I am trying to build a real-time face detector that should meet these requirements:
- Fast
- As much accurate as possible even in darker conditions of the enviroment
- I can easly add a face recognition model after its detection
These requirements led me to build a script that captures frames from my webcam and a model MTCNN analyzes those frames and eventually gives the output. This solution allows me to get a decent accuracy, even in darker enviroments, and to detect a face in around 3.6 seconds (analyzing 3 frames at time, which seems a good deal between accuracy and speed). This is the code I actually use:
import cv2
from time import sleep
from deepface import DeepFace
import os
import datetime
frames_analyzed = 3
backends = [
'opencv',
'ssd',
'dlib',
'mtcnn',
'retinaface',
'mediapipe',
'yolov8',
'yunet',
]
while True:
i = 0
start_time = datetime.datetime.now()
while i < frames_analyzed:
vidcap = cv2.VideoCapture(0)
if vidcap.isOpened():
ret, frame = vidcap.read()
if ret:
cv2.imwrite("Frames/"+str(i)+".jpg",frame)
else:
print("Error : Failed to capture frame")
else:
print("Cannot open camera")
vidcap.release()
i = i+1
face_detected = 0
for i in range(frames_analyzed-1):
try:
DeepFace.extract_faces(img_path = "Frames/"+str(i)+".jpg", detector_backend = backends[3])

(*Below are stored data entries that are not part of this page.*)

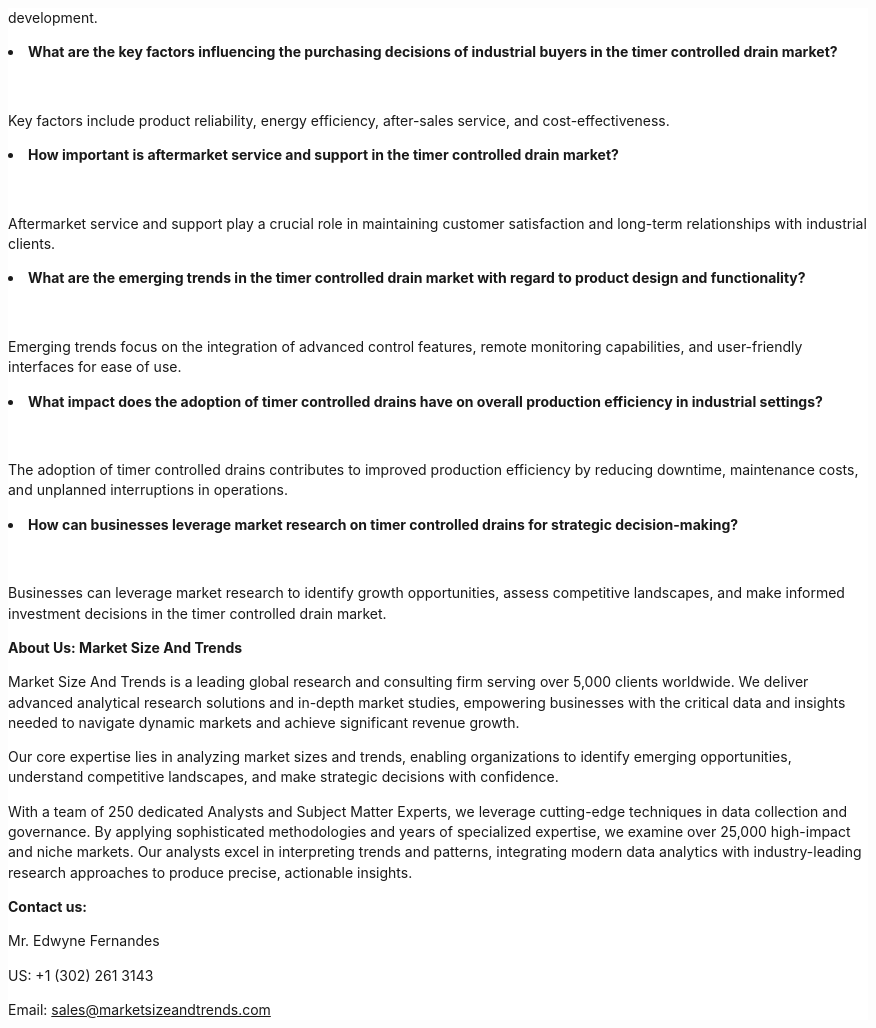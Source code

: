 development.</p> <li><strong>What are the key factors influencing the purchasing decisions of industrial buyers in the timer controlled drain market?</strong></li> <p>&nbsp;</p><p>Key factors include product reliability, energy efficiency, after-sales service, and cost-effectiveness.</p> <li><strong>How important is aftermarket service and support in the timer controlled drain market?</strong></li> <p>&nbsp;</p><p>Aftermarket service and support play a crucial role in maintaining customer satisfaction and long-term relationships with industrial clients.</p> <li><strong>What are the emerging trends in the timer controlled drain market with regard to product design and functionality?</strong></li> <p>&nbsp;</p><p>Emerging trends focus on the integration of advanced control features, remote monitoring capabilities, and user-friendly interfaces for ease of use.</p> <li><strong>What impact does the adoption of timer controlled drains have on overall production efficiency in industrial settings?</strong></li> <p>&nbsp;</p><p>The adoption of timer controlled drains contributes to improved production efficiency by reducing downtime, maintenance costs, and unplanned interruptions in operations.</p> <li><strong>How can businesses leverage market research on timer controlled drains for strategic decision-making?</strong></li> <p>&nbsp;</p><p>Businesses can leverage market research to identify growth opportunities, assess competitive landscapes, and make informed investment decisions in the timer controlled drain market.</p></ol></body></html></p><p><strong>About Us:&nbsp;Market Size And Trends</strong></p><p>Market Size And Trends&nbsp;is a leading global research and consulting firm serving over 5,000 clients worldwide. We deliver advanced analytical research solutions and in-depth market studies, empowering businesses with the critical data and insights needed to navigate dynamic markets and achieve significant revenue growth.</p><p>Our core expertise lies in analyzing market sizes and trends, enabling organizations to identify emerging opportunities, understand competitive landscapes, and make strategic decisions with confidence.</p><p>With a team of 250 dedicated Analysts and Subject Matter Experts, we leverage cutting-edge techniques in data collection and governance. By applying sophisticated methodologies and years of specialized expertise, we examine over 25,000 high-impact and niche markets. Our analysts excel in interpreting trends and patterns, integrating modern data analytics with industry-leading research approaches to produce precise, actionable insights.</p><p><strong>Contact us:</strong></p><p>Mr. Edwyne Fernandes</p><p>US: +1 (302) 261 3143</p><p>Email: <a href="mailto:sales@marketsizeandtrends.com">sales@marketsizeandtrends.com</a>&nbsp;</p>
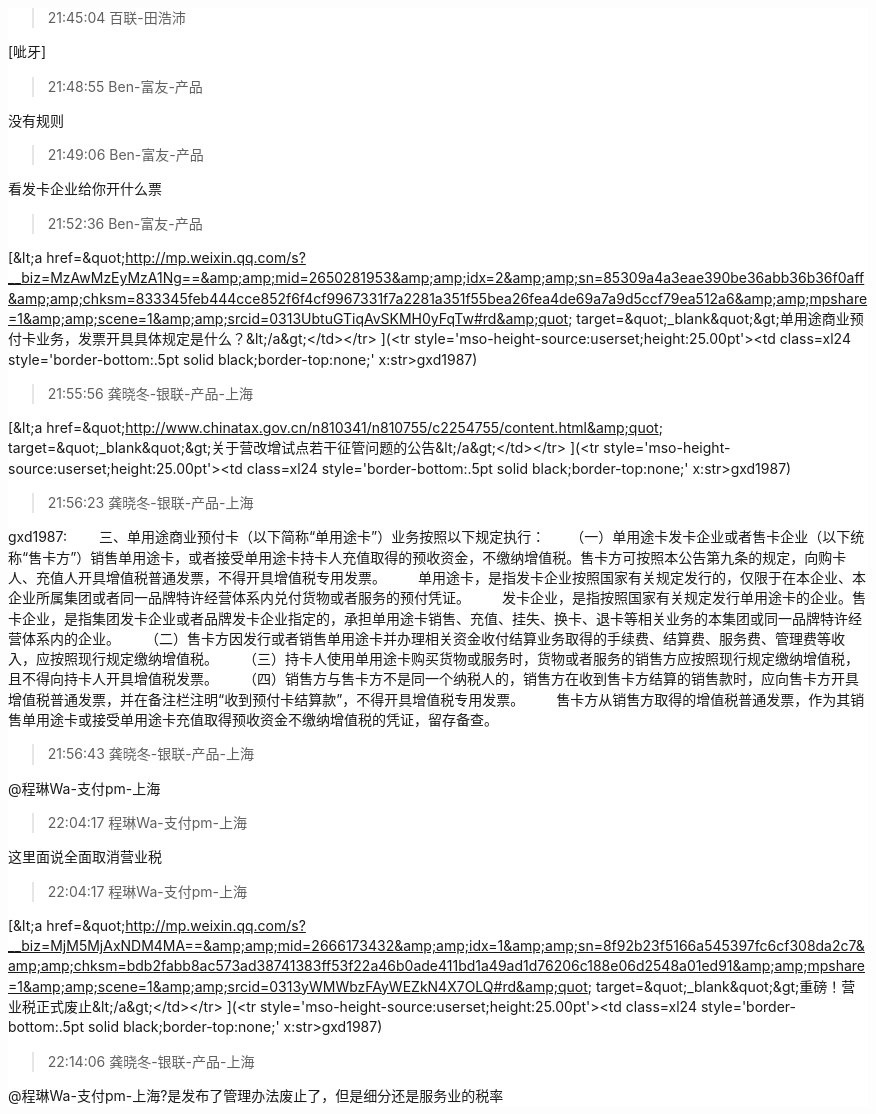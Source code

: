 > 21:45:04  百联-田浩沛  
   
[呲牙]  
   
> 21:48:55  Ben-富友-产品  
   
没有规则  
   
> 21:49:06  Ben-富友-产品  
   
看发卡企业给你开什么票  
   
> 21:52:36  Ben-富友-产品  
   
[&amp;lt;a href=&amp;quot;http://mp.weixin.qq.com/s?__biz=MzAwMzEyMzA1Ng==&amp;amp;mid=2650281953&amp;amp;idx=2&amp;amp;sn=85309a4a3eae390be36abb36b36f0aff&amp;amp;chksm=833345feb444cce852f6f4cf9967331f7a2281a351f55bea26fea4de69a7a9d5ccf79ea512a6&amp;amp;mpshare=1&amp;amp;scene=1&amp;amp;srcid=0313UbtuGTiqAvSKMH0yFqTw#rd&amp;quot; target=&amp;quot;_blank&amp;quot;&amp;gt;单用途商业预付卡业务，发票开具具体规定是什么？&amp;lt;/a&amp;gt;&lt;/td&gt;&lt;/tr&gt;
](&lt;tr style='mso-height-source:userset;height:25.00pt'&gt;&lt;td class=xl24  style='border-bottom:.5pt solid black;border-top:none;' x:str&gt;gxd1987)  
   
> 21:55:56  龚晓冬-银联-产品-上海  
   
[&amp;lt;a href=&amp;quot;http://www.chinatax.gov.cn/n810341/n810755/c2254755/content.html&amp;quot; target=&amp;quot;_blank&amp;quot;&amp;gt;关于营改增试点若干征管问题的公告&amp;lt;/a&amp;gt;&lt;/td&gt;&lt;/tr&gt;
](&lt;tr style='mso-height-source:userset;height:25.00pt'&gt;&lt;td class=xl24  style='border-bottom:.5pt solid black;border-top:none;' x:str&gt;gxd1987)  
   
> 21:56:23  龚晓冬-银联-产品-上海  
   
gxd1987: 　　三、单用途商业预付卡（以下简称“单用途卡”）业务按照以下规定执行： 　　（一）单用途卡发卡企业或者售卡企业（以下统称“售卡方”）销售单用途卡，或者接受单用途卡持卡人充值取得的预收资金，不缴纳增值税。售卡方可按照本公告第九条的规定，向购卡人、充值人开具增值税普通发票，不得开具增值税专用发票。 　　单用途卡，是指发卡企业按照国家有关规定发行的，仅限于在本企业、本企业所属集团或者同一品牌特许经营体系内兑付货物或者服务的预付凭证。 　　发卡企业，是指按照国家有关规定发行单用途卡的企业。售卡企业，是指集团发卡企业或者品牌发卡企业指定的，承担单用途卡销售、充值、挂失、换卡、退卡等相关业务的本集团或同一品牌特许经营体系内的企业。 　　（二）售卡方因发行或者销售单用途卡并办理相关资金收付结算业务取得的手续费、结算费、服务费、管理费等收入，应按照现行规定缴纳增值税。 　　（三）持卡人使用单用途卡购买货物或服务时，货物或者服务的销售方应按照现行规定缴纳增值税，且不得向持卡人开具增值税发票。 　　（四）销售方与售卡方不是同一个纳税人的，销售方在收到售卡方结算的销售款时，应向售卡方开具增值税普通发票，并在备注栏注明“收到预付卡结算款”，不得开具增值税专用发票。 　　售卡方从销售方取得的增值税普通发票，作为其销售单用途卡或接受单用途卡充值取得预收资金不缴纳增值税的凭证，留存备查。  
   
> 21:56:43  龚晓冬-银联-产品-上海  
   
@程琳Wa-支付pm-上海  
   
> 22:04:17  程琳Wa-支付pm-上海  
   
这里面说全面取消营业税  
   
> 22:04:17  程琳Wa-支付pm-上海  
   
[&amp;lt;a href=&amp;quot;http://mp.weixin.qq.com/s?__biz=MjM5MjAxNDM4MA==&amp;amp;mid=2666173432&amp;amp;idx=1&amp;amp;sn=8f92b23f5166a545397fc6cf308da2c7&amp;amp;chksm=bdb2fabb8ac573ad38741383ff53f22a46b0ade411bd1a49ad1d76206c188e06d2548a01ed91&amp;amp;mpshare=1&amp;amp;scene=1&amp;amp;srcid=0313yWMWbzFAyWEZkN4X7OLQ#rd&amp;quot; target=&amp;quot;_blank&amp;quot;&amp;gt;重磅！营业税正式废止&amp;lt;/a&amp;gt;&lt;/td&gt;&lt;/tr&gt;
](&lt;tr style='mso-height-source:userset;height:25.00pt'&gt;&lt;td class=xl24  style='border-bottom:.5pt solid black;border-top:none;' x:str&gt;gxd1987)  
   
> 22:14:06  龚晓冬-银联-产品-上海  
   
@程琳Wa-支付pm-上海?是发布了管理办法废止了，但是细分还是服务业的税率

face_detected = face_detected+1
except:
continue
os.remove("Frames/"+str(i)+".jpg")
end_time = datetime.datetime.now()
print(face_detected, (end_time-start_time).total_seconds())
These are my questions:
- Is my approach reasonable to real-time face detection?
- Is there any change I can apply to get a better deal between fast and accuracy?
Default face recognition model is VGG-Face. Try to use Facenet or ArcFace model to have a faster results in your real time application.
The default detector is opencv which is fast but coming with low precision. Mediapipe gives better results than opencv but still mtcnn is the best option according to the speed and accuracy.